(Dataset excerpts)
*** Block opens ***
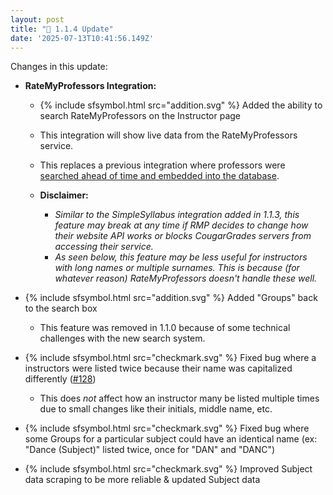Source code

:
```yaml
---
layout: post
title: "🔧 1.1.4 Update"
date: '2025-07-13T10:41:56.149Z'
---
```


Changes in this update:

- **RateMyProfessors Integration:**
  - {% include sfsymbol.html src="addition.svg" %} Added the ability to search RateMyProfessors on the Instructor page
  - This integration will show live data from the RateMyProfessors service.
  - This replaces a previous integration where professors were [searched ahead of time and embedded into the database](https://github.com/cougargrades/publicdata/tree/master/documents/com.ratemyprofessors).
  - **Disclaimer:**
    - _Similar to the SimpleSyllabus integration added in 1.1.3, this feature may break at any time if RMP decides to change how their website API works or blocks CougarGrades servers from accessing their service._
    - _As seen below, this feature may be less useful for instructors with long names or multiple surnames. This is because (for whatever reason) RateMyProfessors doesn't handle these well._
  
    <dango-photoswipe-album>
      <dango-photoswipe-album-item src="/assets/2025-07-14_001.png"></dango-photoswipe-album-item>
      <dango-photoswipe-album-item src="/assets/2025-07-14_002.png"></dango-photoswipe-album-item>
      <dango-photoswipe-album-item src="/assets/2025-07-14_003.png"></dango-photoswipe-album-item>
      <dango-photoswipe-album-item src="/assets/2025-07-14_004.png"></dango-photoswipe-album-item>
    </dango-photoswipe-album>

- {% include sfsymbol.html src="addition.svg" %} Added "Groups" back to the search box
  - This feature was removed in 1.1.0 because of some technical challenges with the new search system.
- {% include sfsymbol.html src="checkmark.svg" %} Fixed bug where a instructors were listed twice because their name was capitalized differently ([#128](https://github.com/cougargrades/web/issues/128))
  - This does *not* affect how an instructor many be listed multiple times due to small changes like their initials, middle name, etc.
- {% include sfsymbol.html src="checkmark.svg" %} Fixed bug where some Groups for a particular subject could have an identical name (ex: "Dance (Subject)" listed twice, once for "DAN" and "DANC")

    <dango-photoswipe-album>
      <dango-photoswipe-album-item src="/assets/2025-07-14_005.png"></dango-photoswipe-album-item>
      <dango-photoswipe-album-item src="/assets/2025-07-14_006.png"></dango-photoswipe-album-item>
    </dango-photoswipe-album>

- {% include sfsymbol.html src="checkmark.svg" %} Improved Subject data scraping to be more reliable &amp; updated Subject data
*** Block closes ***
TASK INSTRUCTIONS - Transcribe all the data word for word; the images stay out.

PROBLEM SOLUTION -
Source code

:
```yaml
---
layout: post
title: "🔧 1.1.4 Update"
date: '2025-07-13T10:41:56.149Z'
---
```


Changes in this update:

- **RateMyProfessors Integration:**
  - {% include sfsymbol.html src="addition.svg" %} Added the ability to search RateMyProfessors on the Instructor page
  - This integration will show live data from the RateMyProfessors service.
  - This replaces a previous integration where professors were [searched ahead of time and embedded into the database](https://github.com/cougargrades/publicdata/tree/master/documents/com.ratemyprofessors).
  - **Disclaimer:**
    - _Similar to the SimpleSyllabus integration added in 1.1.3, this feature may break at any time if RMP decides to change how their website API works or blocks CougarGrades servers from accessing their service._
    - _As seen below, this feature may be less useful for instructors with long names or multiple surnames. This is because (for whatever reason) RateMyProfessors doesn't handle these well._
  
    <dango-photoswipe-album>
      <dango-photoswipe-album-item src="/assets/2025-07-14_001.png"></dango-photoswipe-album-item>
      <dango-photoswipe-album-item src="/assets/2025-07-14_002.png"></dango-photoswipe-album-item>
      <dango-photoswipe-album-item src="/assets/2025-07-14_003.png"></dango-photoswipe-album-item>
      <dango-photoswipe-album-item src="/assets/2025-07-14_004.png"></dango-photoswipe-album-item>
    </dango-photoswipe-album>

- {% include sfsymbol.html src="addition.svg" %} Added "Groups" back to the search box
  - This feature was removed in 1.1.0 because of some technical challenges with the new search system.
- {% include sfsymbol.html src="checkmark.svg" %} Fixed bug where a instructors were listed twice because their name was capitalized differently ([#128](https://github.com/cougargrades/web/issues/128))
  - This does *not* affect how an instructor many be listed multiple times due to small changes like their initials, middle name, etc.
- {% include sfsymbol.html src="checkmark.svg" %} Fixed bug where some Groups for a particular subject could have an identical name (ex: "Dance (Subject)" listed twice, once for "DAN" and "DANC")

    <dango-photoswipe-album>
      <dango-photoswipe-album-item src="/assets/2025-07-14_005.png"></dango-photoswipe-album-item>
      <dango-photoswipe-album-item src="/assets/2025-07-14_006.png"></dango-photoswipe-album-item>
    </dango-photoswipe-album>

- {% include sfsymbol.html src="checkmark.svg" %} Improved Subject data scraping to be more reliable &amp; updated Subject data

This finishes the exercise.